Sparse VideoGen2: Accelerate Video Generation with Sparse Attention via Semantic-Aware Permutation (2505.18875v3)

Published 24 May 2025 in cs.CV

Abstract: Diffusion Transformers (DiTs) are essential for video generation but suffer from significant latency due to the quadratic complexity of attention. By computing only critical tokens, sparse attention reduces computational costs and offers a promising acceleration approach. However, we identify that existing methods fail to approach optimal generation quality under the same computation budget for two reasons: (1) Inaccurate critical token identification: current methods cluster tokens based on position rather than semantics, leading to imprecise aggregated representations. (2) Excessive computation waste: critical tokens are scattered among non-critical ones, leading to wasted computation on GPUs, which are optimized for processing contiguous tokens. In this paper, we propose SVG2, a training-free framework that maximizes identification accuracy and minimizes computation waste, achieving a Pareto frontier trade-off between generation quality and efficiency. The core of SVG2 is semantic-aware permutation, which clusters and reorders tokens based on semantic similarity using k-means. This approach ensures both a precise cluster representation, improving identification accuracy, and a densified layout of critical tokens, enabling efficient computation without padding. Additionally, SVG2 integrates top-p dynamic budget control and customized kernel implementations, achieving up to 2.30x and 1.89x speedup while maintaining a PSNR of up to 30 and 26 on HunyuanVideo and Wan 2.1, respectively. Our code is open-sourced at \href{https://github.com/svg-project/Sparse-VideoGen}{https://github.com/svg-project/Sparse-VideoGen}.

Summary

The paper introduces semantic-aware permutation to efficiently identify and process critical tokens in Diffusion Transformers for video generation.
It integrates a centroid-based estimation and customized attention kernel to optimize computational budgets and balance speed with quality.
Results show up to 2.30x speedup on HunyuanVideo and PSNR improvements up to 30, underscoring practical performance gains.

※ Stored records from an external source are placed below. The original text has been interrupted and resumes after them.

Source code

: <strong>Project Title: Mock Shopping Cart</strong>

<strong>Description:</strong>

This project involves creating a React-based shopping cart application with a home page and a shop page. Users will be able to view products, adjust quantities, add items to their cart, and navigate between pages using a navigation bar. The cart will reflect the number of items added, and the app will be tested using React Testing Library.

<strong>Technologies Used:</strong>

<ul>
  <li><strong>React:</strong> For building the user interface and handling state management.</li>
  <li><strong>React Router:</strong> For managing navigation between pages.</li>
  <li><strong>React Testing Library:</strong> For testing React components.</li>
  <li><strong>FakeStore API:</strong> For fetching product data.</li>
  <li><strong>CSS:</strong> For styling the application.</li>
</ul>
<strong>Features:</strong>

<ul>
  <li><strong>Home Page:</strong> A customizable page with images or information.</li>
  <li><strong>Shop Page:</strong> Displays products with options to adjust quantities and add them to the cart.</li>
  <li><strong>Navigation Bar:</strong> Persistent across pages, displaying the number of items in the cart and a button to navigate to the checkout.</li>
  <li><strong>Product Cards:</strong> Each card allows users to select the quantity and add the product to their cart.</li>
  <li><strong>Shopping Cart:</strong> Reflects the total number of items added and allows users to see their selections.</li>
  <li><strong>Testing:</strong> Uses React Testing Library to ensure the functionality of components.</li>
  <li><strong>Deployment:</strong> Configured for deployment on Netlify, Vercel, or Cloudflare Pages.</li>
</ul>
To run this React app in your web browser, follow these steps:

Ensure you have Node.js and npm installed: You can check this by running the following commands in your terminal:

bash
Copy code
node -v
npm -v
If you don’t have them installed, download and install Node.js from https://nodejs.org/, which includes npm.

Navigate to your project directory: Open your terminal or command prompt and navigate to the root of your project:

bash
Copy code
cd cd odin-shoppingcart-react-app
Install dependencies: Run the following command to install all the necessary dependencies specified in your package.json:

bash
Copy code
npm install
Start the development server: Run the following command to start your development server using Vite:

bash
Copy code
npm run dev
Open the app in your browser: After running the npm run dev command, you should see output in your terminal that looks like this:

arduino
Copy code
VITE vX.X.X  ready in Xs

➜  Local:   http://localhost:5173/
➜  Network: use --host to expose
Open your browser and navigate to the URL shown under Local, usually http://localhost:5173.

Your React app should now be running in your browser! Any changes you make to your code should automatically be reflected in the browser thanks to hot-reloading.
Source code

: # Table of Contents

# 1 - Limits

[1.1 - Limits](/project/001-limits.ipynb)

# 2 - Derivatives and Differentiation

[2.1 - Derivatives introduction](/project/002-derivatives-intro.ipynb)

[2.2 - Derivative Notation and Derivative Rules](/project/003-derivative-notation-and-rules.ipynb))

Sparse VideoGen2: Accelerating Video Generation through Sparse Attention and Semantic-Aware Permutation

Introduction

Sparse VideoGen2 (SVG2) is a novel approach designed to enhance the efficiency of video generation in Diffusion Transformers (DiTs) by leveraging sparse attention mechanisms. DiTs are powerful in generating high-quality videos but suffer from significant latency due to the quadratic complexity of attention mechanisms. SVG2 addresses this bottleneck by focusing on the efficient computation of critical tokens through sparse attention, thus achieving a balance between computational efficiency and generation quality.

Technical Approach

SVG2 introduces a semantic-aware permutation method to optimize token clustering, focusing on semantic rather than positional similarity to improve the accuracy of critical token identification. This approach involves clustering tokens based on their semantic activations, allowing for more representative aggregated activations and better approximations of attention scores, which are crucial for identifying critical tokens accurately. The proposed semantic-aware permutation also reorganizes critical tokens into contiguous blocks, minimizing computation waste and enhancing GPU efficiency.

To further refine the model, SVG2 integrates a centroid-based estimation system that uses the cluster centroids to predict attention scores, assisting in the dynamic allocation of the computational budget. Additionally, SVG2’s implementation involves a customized attention kernel that supports variable block sizes, crucial for handling the diverse cluster sizes resulting from semantic-aware clustering.

Numerical Results

SVG2 demonstrates significant improvements in both speed and quality metrics. On a single H100 GPU, SVG2 achieves up to a 2.30 times speedup for HunyuanVideo and a 1.89 times speedup for Wan 2.1, with impressive PSNR values of up to 30 and 26, respectively. These results underscore SVG2's ability to maintain high video quality while significantly reducing latency (Figure 1).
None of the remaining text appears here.